=== Section Start ===

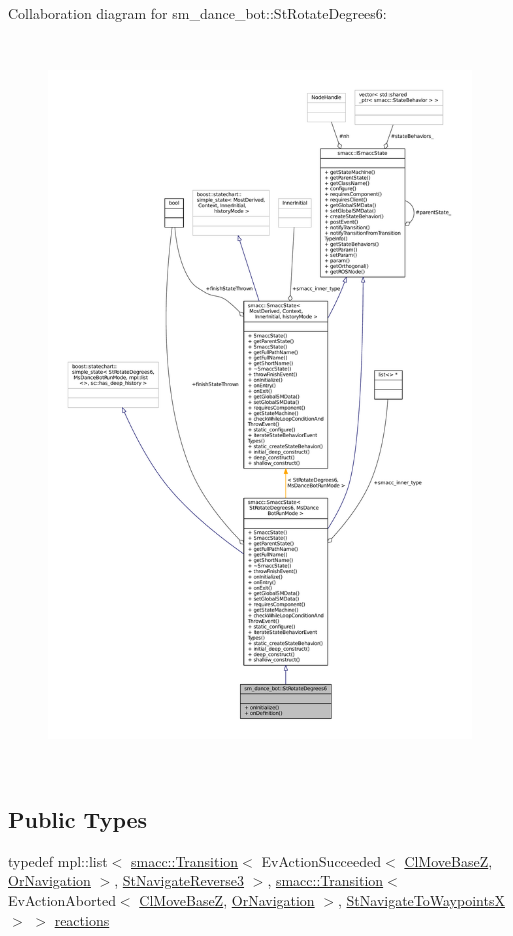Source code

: Collaboration diagram for sm\+\_\+dance\+\_\+bot\+:\+:St\+Rotate\+Degrees6\+:
\nopagebreak
\begin{figure}[H]
\begin{center}
\leavevmode
\includegraphics[height=550pt]{structsm__dance__bot_1_1StRotateDegrees6__coll__graph}
\end{center}
\end{figure}
\subsection*{Public Types}
\begin{DoxyCompactItemize}
\item 
typedef mpl\+::list$<$ \hyperlink{classsmacc_1_1Transition}{smacc\+::\+Transition}$<$ Ev\+Action\+Succeeded$<$ \hyperlink{classmove__base__z__client_1_1ClMoveBaseZ}{Cl\+Move\+BaseZ}, \hyperlink{classsm__dance__bot_1_1OrNavigation}{Or\+Navigation} $>$, \hyperlink{structsm__dance__bot_1_1StNavigateReverse3}{St\+Navigate\+Reverse3} $>$, \hyperlink{classsmacc_1_1Transition}{smacc\+::\+Transition}$<$ Ev\+Action\+Aborted$<$ \hyperlink{classmove__base__z__client_1_1ClMoveBaseZ}{Cl\+Move\+BaseZ}, \hyperlink{classsm__dance__bot_1_1OrNavigation}{Or\+Navigation} $>$, \hyperlink{structsm__dance__bot_1_1StNavigateToWaypointsX}{St\+Navigate\+To\+WaypointsX} $>$ $>$ \hyperlink{structsm__dance__bot_1_1StRotateDegrees6_a103f6ea78ff4293a2d2c1086a391355d}{reactions}
\end{DoxyCompactItemize}
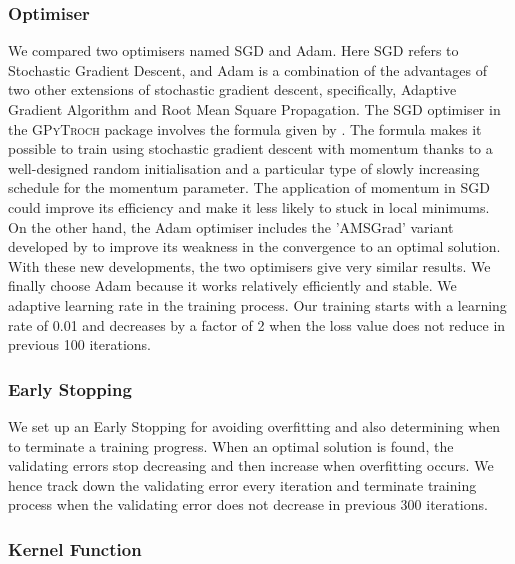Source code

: \subsubsection{Optimiser}

We compared two optimisers named SGD and Adam. Here SGD refers to Stochastic Gradient Descent, and Adam is a combination of the advantages of two other extensions of stochastic gradient descent, specifically, Adaptive Gradient Algorithm and Root Mean Square Propagation. 
%
The SGD optimiser in the \textsc{GPyTroch} package involves the formula given by \citet{sutskever2013importance}. The formula makes it possible to train using stochastic gradient descent with momentum thanks to a well-designed random initialisation and a particular type of slowly increasing schedule for the momentum parameter. The application of momentum in SGD could improve its efficiency and make it less likely to stuck in local minimums. On the other hand, the Adam optimiser includes the 'AMSGrad' variant developed by \citet{47409} to improve its weakness in the convergence to an optimal solution. With these new developments, the two optimisers give very similar results. We finally choose Adam because it works relatively efficiently and stable.  
%
We adaptive learning rate in the training process. Our training starts with a learning rate of 0.01 and decreases by a factor of 2 when the loss value does not reduce in previous 100 iterations.    

\subsubsection{Early Stopping}

We set up an Early Stopping for avoiding overfitting and also determining when to terminate a training progress. 
When an optimal solution is found, the validating errors stop decreasing and then increase when overfitting occurs. 
We hence track down the validating error every iteration and terminate training process when the validating error does not decrease in previous 300 iterations. 	

\subsubsection{Kernel Function}

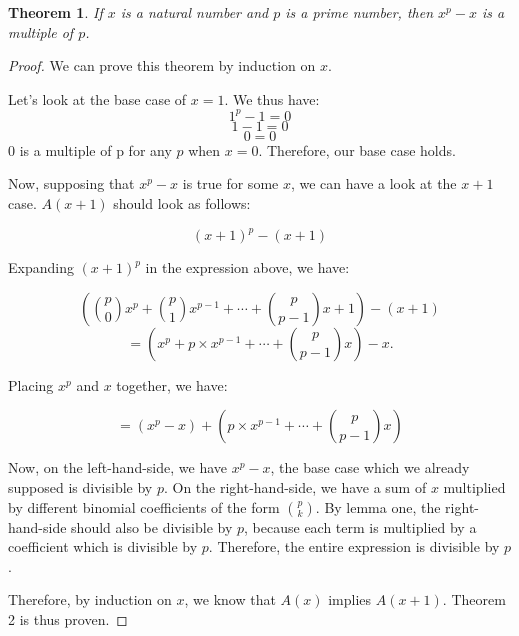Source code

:\documentclass[11pt,reqno,oneside,a4paper]{article}
\newtheorem{theorem}{Theorem}
\begin{document}
\begin{theorem} \label{thm:FermatLittle}
	If $x$ is a natural number and $p$ is a prime number, then $x^p - x$ is a multiple of $p$.
\end{theorem}


\begin{proof}
We can prove this theorem by induction on $x$.

Let's look at the base case of $x = 1$. We thus have:
$$1^p - 1 = 0$$
$$1 - 1 = 0$$
$$0 = 0$$
0 is a multiple of p for any $p$ when $x = 0$. Therefore, our base case holds.

Now, supposing that $x^p - x$ is true for some $x$, we can have a look at the $x + 1$ case. $A(x + 1)$ should look as follows:

$$(x + 1)^p - (x+1)$$

Expanding $(x+1)^p$ in the expression above, we have:

$$\left(\binom{p}{0}x^p + \binom{p}{1}x^{p-1} + \cdots + \binom{p}{p-1}x + 1\right) - (x + 1) $$
$$ = \left(x^p + p \times x^{p-1} + \cdots + \binom{p}{p-1}x\right) - x. $$

Placing $x^p$ and $x$ together, we have:

$$ = (x^p - x) + \left(p \times x^{p-1} + \cdots + \binom{p}{p-1}x\right) $$

Now, on the left-hand-side, we have $x^p - x$, the base case which we already supposed is divisible by $p$. On the right-hand-side, we have a sum of $x$ multiplied by different binomial coefficients of the form $\binom{p}{k}$. By lemma one, the right-hand-side should also be divisible by $p$, because each term is multiplied by a coefficient which is divisible by $p$. Therefore, the entire expression is divisible by $p$.

Therefore, by induction on $x$, we know that $A(x)$ implies $A(x+1)$. Theorem 2 is thus proven.

\end{proof}
\end{document}
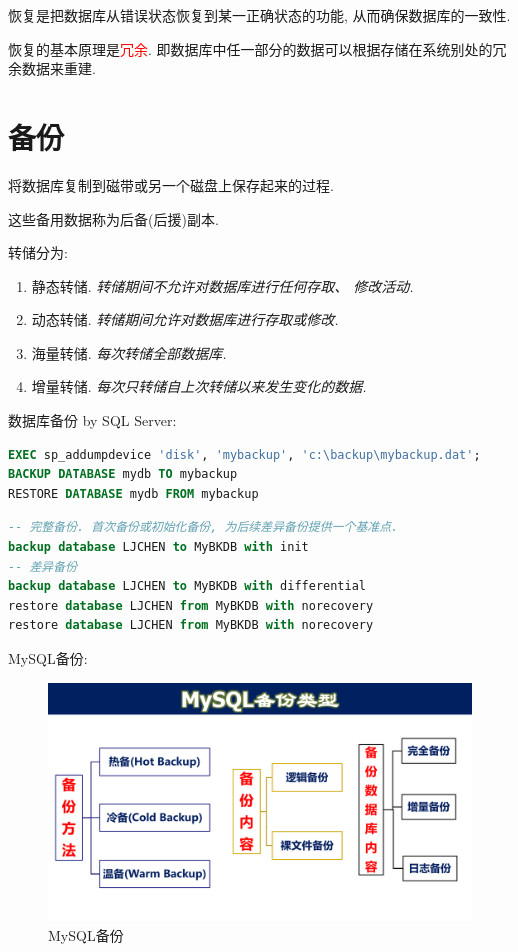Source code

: \begin{definition}[恢复]
恢复是把数据库从错误状态恢复到某一正确状态的功能, 从而确保数据库的一致性.

恢复的基本原理是\textcolor{red}{冗余}. 即数据库中任一部分的数据可以根据存储在系统别处的冗余数据来重建.
\end{definition}

\section{备份}

\begin{definition}[转储]
将数据库复制到磁带或另一个磁盘上保存起来的过程.

这些备用数据称为后备(后援)副本.
\end{definition}

转储分为:
\begin{enumerate}
    \item 静态转储. \textit{转储期间不允许对数据库进行任何存取、 修改活动.}
    \item 动态转储. \textit{转储期间允许对数据库进行存取或修改.}
    \item 海量转储. \textit{每次转储全部数据库.}
    \item 增量转储. \textit{每次只转储自上次转储以来发生变化的数据.}
\end{enumerate}

数据库备份 by SQL Server:
\begin{lstlisting}[language=sql]
EXEC sp_addumpdevice 'disk', 'mybackup', 'c:\backup\mybackup.dat';
BACKUP DATABASE mydb TO mybackup
RESTORE DATABASE mydb FROM mybackup
\end{lstlisting}

\begin{lstlisting}[language=sql]
-- 完整备份. 首次备份或初始化备份, 为后续差异备份提供一个基准点.
backup database LJCHEN to MyBKDB with init
-- 差异备份
backup database LJCHEN to MyBKDB with differential
restore database LJCHEN from MyBKDB with norecovery
restore database LJCHEN from MyBKDB with norecovery
\end{lstlisting}

MySQL备份:
\begin{figure}[H]
    \centering
    \includegraphics[width=.8\textwidth]{./figure/MySQL备份.pdf}
    \caption{MySQL备份}
\end{figure}

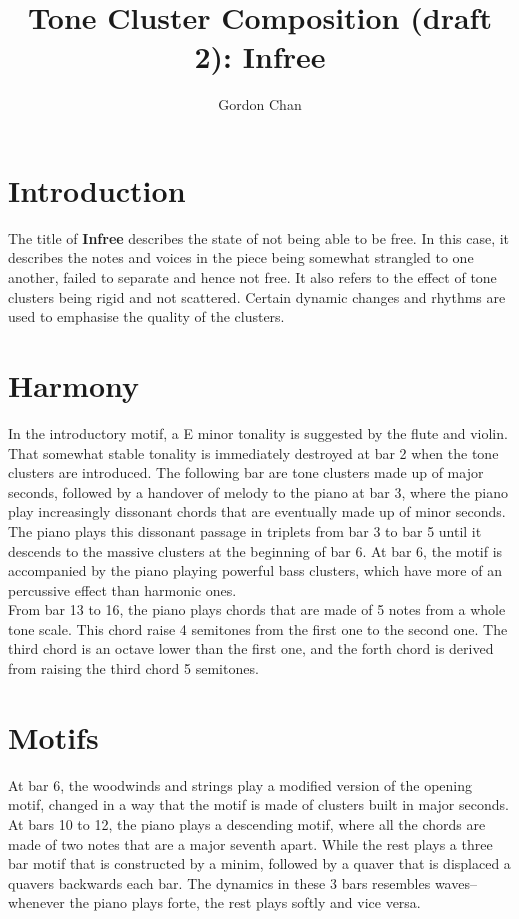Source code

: \documentclass[a4paper]{article}
\title{Tone Cluster Composition (draft 2): \textbf{Infree}}
\author{Gordon Chan}
\begin{document}
\maketitle
\section{Introduction}

The title of \textbf{Infree} describes the state of not being able to be free.
In this case, it describes the notes and voices in the piece being somewhat
strangled to one another, failed to separate and hence not free.
It also refers to the effect of tone clusters being rigid and not
scattered. Certain dynamic changes and rhythms are used to emphasise
the quality of the clusters.

\section{Harmony}

In the introductory motif,
a E minor tonality is suggested by the flute and violin.
That somewhat stable tonality is immediately destroyed at bar 2
when the tone clusters are introduced.
The following bar are tone clusters made up of major seconds,
followed by a handover of melody to the piano at bar 3,
where the piano play increasingly dissonant chords that are
eventually made up of minor seconds.\\

The piano plays this dissonant passage in triplets from bar 3 to bar 5
until it descends to the massive clusters at the beginning of bar 6.
At bar 6, the motif is accompanied by the piano playing powerful bass clusters,
which have more of an percussive effect than harmonic ones.\\

From bar 13 to 16, the piano plays chords that are made of 5 notes from
a whole tone scale. This chord raise 4 semitones from the first one
to the second one. The third chord is an octave lower than the first one,
and the forth chord is derived from raising the third chord 5 semitones.

\section{Motifs}


At bar 6, the woodwinds and strings play a modified version
of the opening motif, changed in a way that the motif
is made of clusters built in major seconds.
At bars 10 to 12, the piano plays a descending motif,
where all the chords are made of two notes that are a major seventh apart.
While the rest plays a three bar motif that is constructed by a minim,
followed by a quaver that is displaced a quavers backwards each bar.
The dynamics in these 3 bars resembles waves--whenever the piano plays forte,
the rest plays softly and vice versa.\\
\end{document}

=== Section End ===

From the first line to the last, repeat the data above exactly and leave the pictures out.

Source code

: Collaboration diagram for sm\+\_\+dance\+\_\+bot\+:\+:St\+Rotate\+Degrees6\+:
\nopagebreak
\begin{figure}[H]
\begin{center}
\leavevmode
\includegraphics[height=550pt]{structsm__dance__bot_1_1StRotateDegrees6__coll__graph}
\end{center}
\end{figure}
\subsection*{Public Types}
\begin{DoxyCompactItemize}
\item 
typedef mpl\+::list$<$ \hyperlink{classsmacc_1_1Transition}{smacc\+::\+Transition}$<$ Ev\+Action\+Succeeded$<$ \hyperlink{classmove__base__z__client_1_1ClMoveBaseZ}{Cl\+Move\+BaseZ}, \hyperlink{classsm__dance__bot_1_1OrNavigation}{Or\+Navigation} $>$, \hyperlink{structsm__dance__bot_1_1StNavigateReverse3}{St\+Navigate\+Reverse3} $>$, \hyperlink{classsmacc_1_1Transition}{smacc\+::\+Transition}$<$ Ev\+Action\+Aborted$<$ \hyperlink{classmove__base__z__client_1_1ClMoveBaseZ}{Cl\+Move\+BaseZ}, \hyperlink{classsm__dance__bot_1_1OrNavigation}{Or\+Navigation} $>$, \hyperlink{structsm__dance__bot_1_1StNavigateToWaypointsX}{St\+Navigate\+To\+WaypointsX} $>$ $>$ \hyperlink{structsm__dance__bot_1_1StRotateDegrees6_a103f6ea78ff4293a2d2c1086a391355d}{reactions}
\end{DoxyCompactItemize}
Source code

: \subsubsection{Optimiser}

We compared two optimisers named SGD and Adam. Here SGD refers to Stochastic Gradient Descent, and Adam is a combination of the advantages of two other extensions of stochastic gradient descent, specifically, Adaptive Gradient Algorithm and Root Mean Square Propagation. 
%
The SGD optimiser in the \textsc{GPyTroch} package involves the formula given by \citet{sutskever2013importance}. The formula makes it possible to train using stochastic gradient descent with momentum thanks to a well-designed random initialisation and a particular type of slowly increasing schedule for the momentum parameter. The application of momentum in SGD could improve its efficiency and make it less likely to stuck in local minimums. On the other hand, the Adam optimiser includes the 'AMSGrad' variant developed by \citet{47409} to improve its weakness in the convergence to an optimal solution. With these new developments, the two optimisers give very similar results. We finally choose Adam because it works relatively efficiently and stable.  
%
We adaptive learning rate in the training process. Our training starts with a learning rate of 0.01 and decreases by a factor of 2 when the loss value does not reduce in previous 100 iterations.    

\subsubsection{Early Stopping}

We set up an Early Stopping for avoiding overfitting and also determining when to terminate a training progress. 
When an optimal solution is found, the validating errors stop decreasing and then increase when overfitting occurs. 
We hence track down the validating error every iteration and terminate training process when the validating error does not decrease in previous 300 iterations. 	

\subsubsection{Kernel Function}

Source code

:\documentclass[11pt,reqno,oneside,a4paper]{article}
\newtheorem{theorem}{Theorem}
\begin{document}
\begin{theorem} \label{thm:FermatLittle}
	If $x$ is a natural number and $p$ is a prime number, then $x^p - x$ is a multiple of $p$.
\end{theorem}


\begin{proof}
We can prove this theorem by induction on $x$.

Let's look at the base case of $x = 1$. We thus have:
$$1^p - 1 = 0$$
$$1 - 1 = 0$$
$$0 = 0$$
0 is a multiple of p for any $p$ when $x = 0$. Therefore, our base case holds.

Now, supposing that $x^p - x$ is true for some $x$, we can have a look at the $x + 1$ case. $A(x + 1)$ should look as follows:

$$(x + 1)^p - (x+1)$$

Expanding $(x+1)^p$ in the expression above, we have:

$$\left(\binom{p}{0}x^p + \binom{p}{1}x^{p-1} + \cdots + \binom{p}{p-1}x + 1\right) - (x + 1) $$
$$ = \left(x^p + p \times x^{p-1} + \cdots + \binom{p}{p-1}x\right) - x. $$

Placing $x^p$ and $x$ together, we have:

$$ = (x^p - x) + \left(p \times x^{p-1} + \cdots + \binom{p}{p-1}x\right) $$

Now, on the left-hand-side, we have $x^p - x$, the base case which we already supposed is divisible by $p$. On the right-hand-side, we have a sum of $x$ multiplied by different binomial coefficients of the form $\binom{p}{k}$. By lemma one, the right-hand-side should also be divisible by $p$, because each term is multiplied by a coefficient which is divisible by $p$. Therefore, the entire expression is divisible by $p$.

Therefore, by induction on $x$, we know that $A(x)$ implies $A(x+1)$. Theorem 2 is thus proven.

\end{proof}
\end{document}
Source code

: \begin{definition}[恢复]
恢复是把数据库从错误状态恢复到某一正确状态的功能, 从而确保数据库的一致性.

恢复的基本原理是\textcolor{red}{冗余}. 即数据库中任一部分的数据可以根据存储在系统别处的冗余数据来重建.
\end{definition}

\section{备份}

\begin{definition}[转储]
将数据库复制到磁带或另一个磁盘上保存起来的过程.

这些备用数据称为后备(后援)副本.
\end{definition}

转储分为:
\begin{enumerate}
    \item 静态转储. \textit{转储期间不允许对数据库进行任何存取、 修改活动.}
    \item 动态转储. \textit{转储期间允许对数据库进行存取或修改.}
    \item 海量转储. \textit{每次转储全部数据库.}
    \item 增量转储. \textit{每次只转储自上次转储以来发生变化的数据.}
\end{enumerate}

数据库备份 by SQL Server:
\begin{lstlisting}[language=sql]
EXEC sp_addumpdevice 'disk', 'mybackup', 'c:\backup\mybackup.dat';
BACKUP DATABASE mydb TO mybackup
RESTORE DATABASE mydb FROM mybackup
\end{lstlisting}

\begin{lstlisting}[language=sql]
-- 完整备份. 首次备份或初始化备份, 为后续差异备份提供一个基准点.
backup database LJCHEN to MyBKDB with init
-- 差异备份
backup database LJCHEN to MyBKDB with differential
restore database LJCHEN from MyBKDB with norecovery
restore database LJCHEN from MyBKDB with norecovery
\end{lstlisting}

MySQL备份:
\begin{figure}[H]
    \centering
    \includegraphics[width=.8\textwidth]{./figure/MySQL备份.pdf}
    \caption{MySQL备份}
\end{figure}

Source code

: \documentclass[a4paper]{article}
\title{Tone Cluster Composition (draft 2): \textbf{Infree}}
\author{Gordon Chan}
\begin{document}
\maketitle
\section{Introduction}

The title of \textbf{Infree} describes the state of not being able to be free.
In this case, it describes the notes and voices in the piece being somewhat
strangled to one another, failed to separate and hence not free.
It also refers to the effect of tone clusters being rigid and not
scattered. Certain dynamic changes and rhythms are used to emphasise
the quality of the clusters.

\section{Harmony}

In the introductory motif,
a E minor tonality is suggested by the flute and violin.
That somewhat stable tonality is immediately destroyed at bar 2
when the tone clusters are introduced.
The following bar are tone clusters made up of major seconds,
followed by a handover of melody to the piano at bar 3,
where the piano play increasingly dissonant chords that are
eventually made up of minor seconds.\\

The piano plays this dissonant passage in triplets from bar 3 to bar 5
until it descends to the massive clusters at the beginning of bar 6.
At bar 6, the motif is accompanied by the piano playing powerful bass clusters,
which have more of an percussive effect than harmonic ones.\\

From bar 13 to 16, the piano plays chords that are made of 5 notes from
a whole tone scale. This chord raise 4 semitones from the first one
to the second one. The third chord is an octave lower than the first one,
and the forth chord is derived from raising the third chord 5 semitones.

\section{Motifs}


At bar 6, the woodwinds and strings play a modified version
of the opening motif, changed in a way that the motif
is made of clusters built in major seconds.
At bars 10 to 12, the piano plays a descending motif,
where all the chords are made of two notes that are a major seventh apart.
While the rest plays a three bar motif that is constructed by a minim,
followed by a quaver that is displaced a quavers backwards each bar.
The dynamics in these 3 bars resembles waves--whenever the piano plays forte,
the rest plays softly and vice versa.\\
\end{document}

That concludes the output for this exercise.